Mit dem Gentleman-Quatsch machten die Herren dann ratzfatz kurzen Prozess. Hatte sich schon in den beiden Zeittrainings angekündigt. „Die Kaufmänner nehmen Drogen. Irgendein Zeug, das hemmungslos schnell macht“, war hinter vorgehaltener Hand zu hören. Gemeint waren Jörn Kaufmann und dessen Onkel Harald, ältester T-Cup-Teilnehmer dieses erlesenen Jahrgangs. Onkel Harald war in der letzten Saison zumeist etwas vor seinem Neffen unterwegs und immer für Top Ten-Plätze gut. Nun stand er eins hinterm Neffen. Der hatte völlig überraschend die Pole Position geholt. Auf der Drei: Oli Martin. Ein Hamburger Jung. Gestählt durch jahrelange Teilnahme am T-Cup. Zum Start seiner T-Cup-Karriere agierte er wild und unbeständig, tauchte gern einmal diskret im Mittelfeld ab. Wahlweise auch ins Kiesbett. Doch nun ist alles anderes. Wie bei den beiden Kaufmännern.

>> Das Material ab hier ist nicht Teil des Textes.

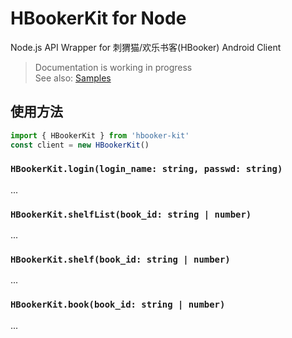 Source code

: # HBookerKit for Node

Node.js API Wrapper for 刺猬猫/欢乐书客(HBooker) Android Client

> Documentation is working in progress<br>
> See also: [Samples](./sample/)

## 使用方法

```ts
import { HBookerKit } from 'hbooker-kit'
const client = new HBookerKit()
```

### `HBookerKit.login(login_name: string, passwd: string)`

...

### `HBookerKit.shelfList(book_id: string | number)`

...

### `HBookerKit.shelf(book_id: string | number)`

...

### `HBookerKit.book(book_id: string | number)`

...
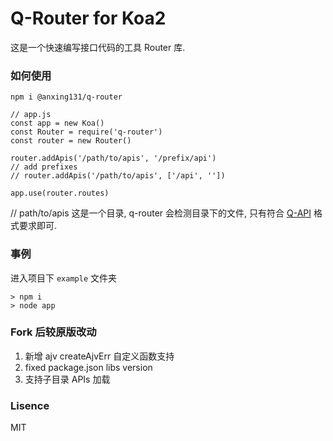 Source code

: Q-Router for Koa2
========

这是一个快速编写接口代码的工具 Router 库.

### 如何使用

```
npm i @anxing131/q-router
```

```
// app.js
const app = new Koa()
const Router = require('q-router')
const router = new Router()

router.addApis('/path/to/apis', '/prefix/api')
// add prefixes
// router.addApis('/path/to/apis', ['/api', ''])

app.use(router.routes)
```

// path/to/apis 这是一个目录, q-router 会检测目录下的文件, 只有符合 [Q-API](q-api.md) 格式要求即可.

### 事例
进入项目下 `example` 文件夹
```
> npm i
> node app
```

### Fork 后较原版改动
1. 新增 ajv createAjvErr 自定义函数支持
2. fixed package.json libs version
3. 支持子目录 APIs 加载

### Lisence
MIT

Was die Rundenzeiten erodierte. Nur ein schnelles Feld macht schneller. Diese ebenso alte, wie immer noch gültige Wahrheit predigen nicht nur die berüchtigten Kiebitze. Und sie trifft zu. Aber sowas von. Die Rundenzeiten liegen auf T-Cup-Rekordniveau, unterbieten, am Rande bemerkt, auch diejenigen der neue Supernaked-Klasse, die in der Superbike-IDM die Supersport-Klasse auffüllen soll und die neulich am Lausitzring ihre Premiere feierte.
Das Paket aus Triumph Street Triple, Öhlins-Fahrwerkskit und Bridgestone-Slicks schafft perfekte Voraussetzungen für allerbeste Leistung. Wenn, ja, wenn der Fahrer respektive dessen Kopf mitspielt. Jörn Kaufmann übertrieb es kurz vor Ende des ersten Laufs und fand sich auf dem Hosenboden wieder. Martin triumphierte vor Dennis Kaßburg, dem nach zwei Jahren Pause ein perfektes Comeback gelang und Harald Kaufmann, dem T-Cup-Urgestein aus der schönen Rhön.

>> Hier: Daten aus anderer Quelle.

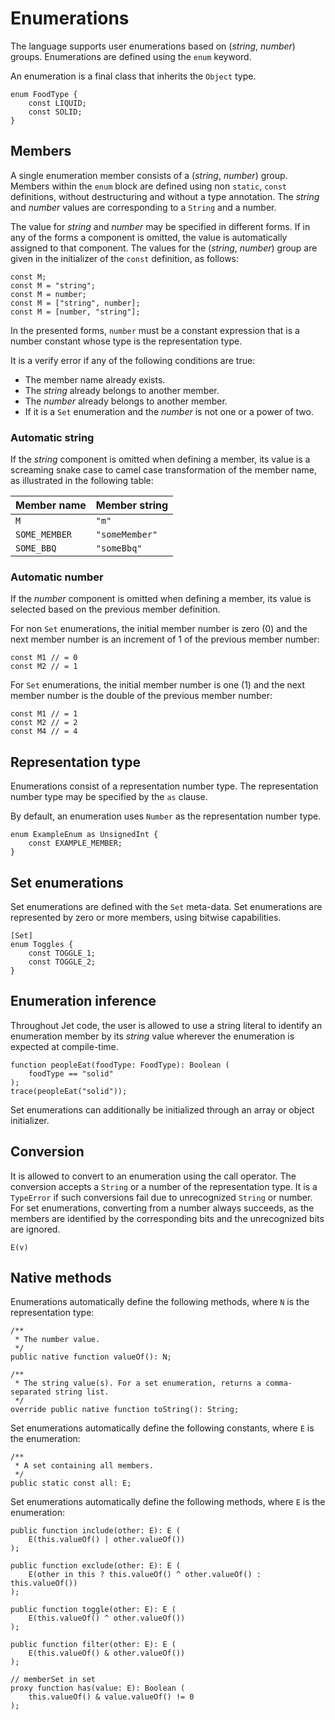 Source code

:# Enumerations

The language supports user enumerations based on (*string*, *number*) groups. Enumerations are defined using the `enum` keyword.

An enumeration is a final class that inherits the `Object` type.

```
enum FoodType {
    const LIQUID;
    const SOLID;
}
```

## Members

A single enumeration member consists of a (*string*, *number*) group. Members within the `enum` block are defined using non `static`, `const` definitions, without destructuring and without a type annotation. The *string* and *number* values are corresponding to a `String` and a number.

The value for *string* and *number* may be specified in different forms. If in any of the forms a component is omitted, the value is automatically assigned to that component. The values for the (*string*, *number*) group are given in the initializer of the `const` definition, as follows:

```
const M;
const M = "string";
const M = number;
const M = ["string", number];
const M = [number, "string"];
```

In the presented forms, `number` must be a constant expression that is a number constant whose type is the representation type.

It is a verify error if any of the following conditions are true:

* The member name already exists.
* The *string* already belongs to another member.
* The *number* already belongs to another member.
* If it is a `Set` enumeration and the *number* is not one or a power of two.

### Automatic string

If the *string* component is omitted when defining a member, its value is a screaming snake case to camel case transformation of the member name, as illustrated in the following table:

| Member name   | Member string  |
| ------------- | -------------- |
| `M`           | `"m"`          |
| `SOME_MEMBER` | `"someMember"` |
| `SOME_BBQ`    | `"someBbq"`    |

### Automatic number

If the *number* component is omitted when defining a member, its value is selected based on the previous member definition.

For non `Set` enumerations, the initial member number is zero (0) and the next member number is an increment of 1 of the previous member number:

```
const M1 // = 0
const M2 // = 1
```

For `Set` enumerations, the initial member number is one (1) and the next member number is the double of the previous member number:

```
const M1 // = 1
const M2 // = 2
const M4 // = 4
```

## Representation type

Enumerations consist of a representation number type. The representation number type may be specified by the `as` clause.

By default, an enumeration uses `Number` as the representation number type.

```
enum ExampleEnum as UnsignedInt {
    const EXAMPLE_MEMBER;
}
```

## Set enumerations

Set enumerations are defined with the `Set` meta-data. Set enumerations are represented by zero or more members, using bitwise capabilities.

```
[Set]
enum Toggles {
    const TOGGLE_1;
    const TOGGLE_2;
}
```

## Enumeration inference

Throughout Jet code, the user is allowed to use a string literal to identify an enumeration member by its *string* value wherever the enumeration is expected at compile-time.

```
function peopleEat(foodType: FoodType): Boolean (
    foodType == "solid"
);
trace(peopleEat("solid"));
```

Set enumerations can additionally be initialized through an array or object initializer.

## Conversion

It is allowed to convert to an enumeration using the call operator. The conversion accepts a `String` or a number of the representation type. It is a `TypeError` if such conversions fail due to unrecognized `String` or number. For set enumerations, converting from a number always succeeds, as the members are identified by the corresponding bits and the unrecognized bits are ignored.

```
E(v)
```

## Native methods

Enumerations automatically define the following methods, where `N` is the representation type:

```
/**
 * The number value.
 */
public native function valueOf(): N;

/**
 * The string value(s). For a set enumeration, returns a comma-separated string list.
 */
override public native function toString(): String;
```

Set enumerations automatically define the following constants, where `E` is the enumeration:

```
/**
 * A set containing all members.
 */
public static const all: E;
```

Set enumerations automatically define the following methods, where `E` is the enumeration:

```
public function include(other: E): E (
    E(this.valueOf() | other.valueOf())
);

public function exclude(other: E): E (
    E(other in this ? this.valueOf() ^ other.valueOf() : this.valueOf())
);

public function toggle(other: E): E (
    E(this.valueOf() ^ other.valueOf())
);

public function filter(other: E): E (
    E(this.valueOf() & other.valueOf())
);

// memberSet in set
proxy function has(value: E): Boolean (
    this.valueOf() & value.valueOf() != 0
);
```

Lauf Zwo geriet dann zur One-Man-Show. Oliver Martin, höchstmotiviert durch seinen historischen ersten T-Cup Laufsieg, zelebrierte mit Ansage einen blitzsauberen Start-Ziel-Sieg vor dem bärenstarken Kaßburg, dicht gefolgt von Jörn Kaufmann, der also noch ein halbwegs versöhnliches Wochenende rettete.
Versöhnlich ist hin wie her ein prima Stichwort für diesen Saisonstart in der Lausitz. Nahezu jeder hat wieder etwas dazugelernt, manch einer machte sogar seinen Frieden mit dieser sicherlich sehr anspruchsvollen Strecke. So auch in der zweiten Triumph-Rennklasse: der Challenge.

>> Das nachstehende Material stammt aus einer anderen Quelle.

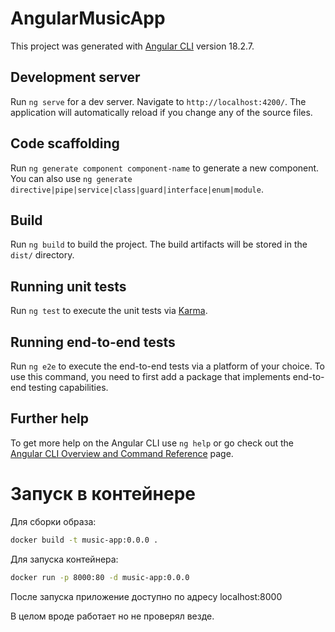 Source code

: # AngularMusicApp

This project was generated with [Angular CLI](https://github.com/angular/angular-cli) version 18.2.7.

## Development server

Run `ng serve` for a dev server. Navigate to `http://localhost:4200/`. The application will automatically reload if you change any of the source files.

## Code scaffolding

Run `ng generate component component-name` to generate a new component. You can also use `ng generate directive|pipe|service|class|guard|interface|enum|module`.

## Build

Run `ng build` to build the project. The build artifacts will be stored in the `dist/` directory.

## Running unit tests

Run `ng test` to execute the unit tests via [Karma](https://karma-runner.github.io).

## Running end-to-end tests

Run `ng e2e` to execute the end-to-end tests via a platform of your choice. To use this command, you need to first add a package that implements end-to-end testing capabilities.

## Further help

To get more help on the Angular CLI use `ng help` or go check out the [Angular CLI Overview and Command Reference](https://angular.dev/tools/cli) page.


# Запуск в контейнере

Для сборки образа:

```bash
docker build -t music-app:0.0.0 .
```

Для запуска контейнера:

```bash
docker run -p 8000:80 -d music-app:0.0.0
```

После запуска приложение доступно по адресу localhost:8000

В целом вроде работает но не проверял везде.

Ehemals war sie die sehr kleine Schwester des T-Cups. Der brachte es in seiner Sturm- und Drangzeit auf über 40 Starter. Kleine Schwestern wachsen manchmal rapide. Und werden zudem mächtig fix. Die besagte Boygroup mit Leadsänger Tim Holtz und dessen Kumpel Ole Bartschat, machte den Arrivierten vom ersten Training an Druck. Gabriel Noderer, T-Cup-Meister des Vorjahres, ebenfalls hoch gehandelt, haderte derweil mit technischen Zipperlein. Nun, es waren eher schon richtige Gebrechen. Lauf 1 schloss der fixe Jung im für ihn ungewohnten Gefilden ab: Rang 15. An der Spitze hatte Tim Holtz einsam seine Kreise gezogen, mit Respektabstand folgten Max Riebe und Ole Bartschat. Lauf 2 war nur wenige Sekunden ein Spiegelbild des ersten. Schon in der ersten Ecke klappte Max Riebe das Vorderrad ein, der gar nicht mehr so kleine Tim Holtz fuhr daraufhin abermals einem blitzsauberen Start-Ziel-Sieg entgegen. Zweiter: Uwe Geist, langjähriger Challenger und immer für einen Podestplatz gut. Dritter? Ole Bartschat.
Droht ob der Holtzschen Überlegenheit nun Langeweile in der Challenge? Nein, sagen die Kiebitze. Tim ist erster Titelanwärter, ohne Frage. Aber in Hockenheim am 5. und 6. Juni 2015 auf dem langen und schnellen GP-Kurs werden die Karten auch in der T-Challenge neu gemischt.